2. Nos Estados Unidos muitas empresas recorrem ao “chapter 11”, o capítulo 11 da lei de Falências, equivalente à lei brasileira de Recuperação Judicial. VERDADE.

“Diversas companhias americanas, como Macy’s, Sbarros, American Airlines, Delta, United, Kodak e empresários como o presidente Donald Trump já utilizaram no passado o chapter 11 e tiveram sucesso, inclusive mais de uma vez. Como nos Estados Unidos esse recurso existe há mais tempo que no Brasil, já está claro para o mercado que se trata de uma ferramenta eficiente, que permite às empresas um ponto de reversão. Ao recorrer à lei, muitas companhias saem de um estado de crise para uma situação de finanças saudáveis”, afirma Douglas Duek.

3. A lei de Recuperação Judicial prevê que a empresa tenha um tempo para se replanejar e propor uma nova forma de pagar seus credores. VERDADE.

“A legislação jamais permitiria que empresários dessem calote em seus credores, como alguns indagam. Ela atua como uma ferramenta para companhias endividadas, com impossibilidade momentânea de pagar seus débitos. Pedir recuperação judicial ajuda a equilibrar os fluxos de pagamento com a nova capacidade financeira da empresa”, diz Deneszczuk.

4. Pedir recuperação judicial coloca o empresário em um caminho sem volta, jamais sua empresa será como antes. MITO.

“Em 2016, Mark Mobius, presidente da Franklin Templeton – uma das maiores gestoras de investimentos do mundo com carteira de 30 bilhões de dólares – e conhecido como o guru de mercados emergentes, disse que parte da solução para salvar a Petrobras das dívidas poderia ser pedir uma Recuperação ‎Judicial. Ou seja, uma forma legal de ganhar tempo, enquanto o caixa da companhia se recupera e o cenário econômico e político se estabilizam”, lembra Duek.

5. Trocar débitos por ações é uma solução possível pela lei de Recuperação Judicial. VERDADE

“No caso da OGX Petróleo e Gás, o empresário Eike Batista foi aconselhado a acionar a lei no momento certo e a recuperação judicial foi bem sucedida. Os balanços da empresa estão positivos. Alguns credores converteram dívidas em ações e agora vão reestruturar a empresa, a empresa dando lucro, ele vão receber, muito melhor que um caso de falência”, diz Duek.

6. A lei de Recuperação Judicial poderá salvar companhias como OAS, Galvão Engenharia, PDG e Oi da falência. VERDADE

“A Justiça brasileira está recebendo uma nova rodada de pedidos de recuperação, na qual grandes empresas que estão passando por diversas dificuldades podem ter uma chance de se reequilibrar.
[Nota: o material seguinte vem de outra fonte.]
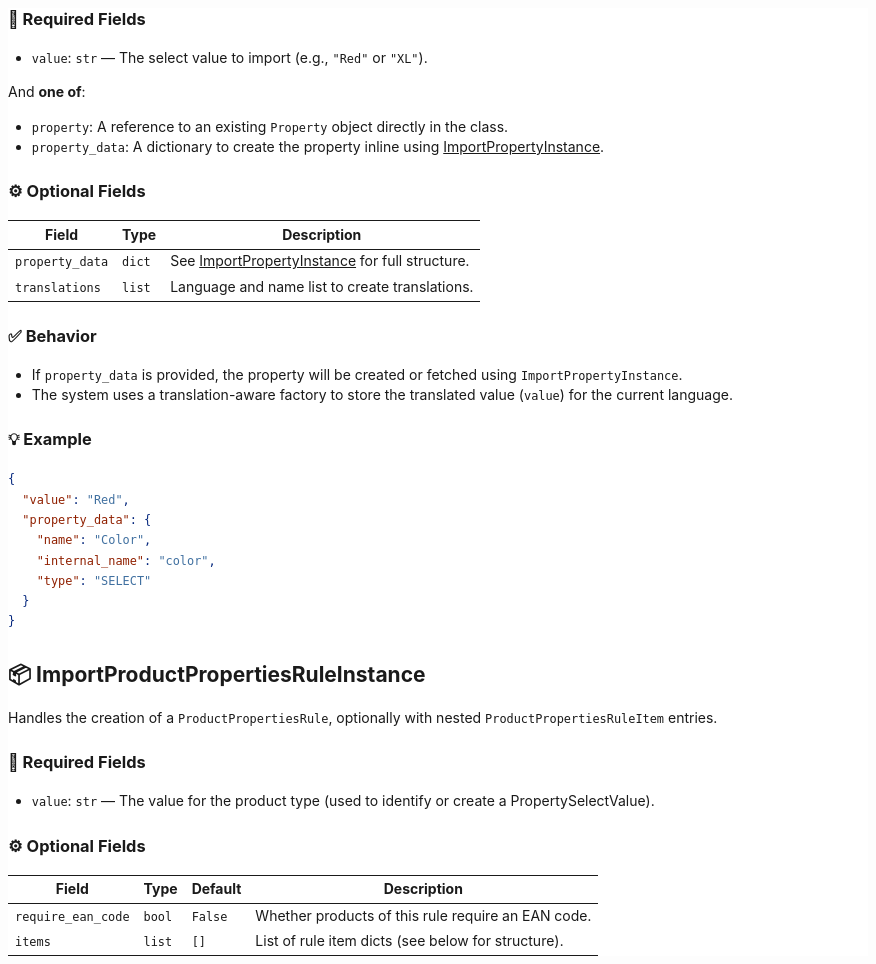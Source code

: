 ### 🔑 Required Fields

- `value`: `str` — The select value to import (e.g., `"Red"` or `"XL"`).

And **one of**:
- `property`: A reference to an existing `Property` object directly in the class.
- `property_data`: A dictionary to create the property inline using [ImportPropertyInstance](#-importpropertyinstance).

### ⚙️ Optional Fields

| Field          | Type   | Description |
|----------------|--------|------------|
| `property_data`| `dict` | See [ImportPropertyInstance](#-importpropertyinstance) for full structure. |
| `translations` | `list` | Language and name list to create translations.   |


### ✅ Behavior

- If `property_data` is provided, the property will be created or fetched using `ImportPropertyInstance`.
- The system uses a translation-aware factory to store the translated value (`value`) for the current language.


### 💡 Example

```json
{
  "value": "Red",
  "property_data": {
    "name": "Color",
    "internal_name": "color",
    "type": "SELECT"
  }
}
```

## 📦 ImportProductPropertiesRuleInstance

Handles the creation of a `ProductPropertiesRule`, optionally with nested `ProductPropertiesRuleItem` entries.

### 🔑 Required Fields

- `value`: `str` — The value for the product type (used to identify or create a PropertySelectValue).

### ⚙️ Optional Fields

| Field              | Type       | Default | Description |
|--------------------|------------|---------|-------------|
| `require_ean_code` | `bool`     | `False` | Whether products of this rule require an EAN code. |
| `items`            | `list`     | `[]`    | List of rule item dicts (see below for structure). |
A crise econômica no país vai levar ainda muitas boas empresas e seus gestores a buscar essa proteção para não falir e se reequilibrar. Tenho certeza que daqui a 10 anos, o empresariado brasileiro não terá mais preconceito em recorrer a uma ferramenta tão eficaz, como já acontece nos Estados Unidos”, pondera Deneszczuk.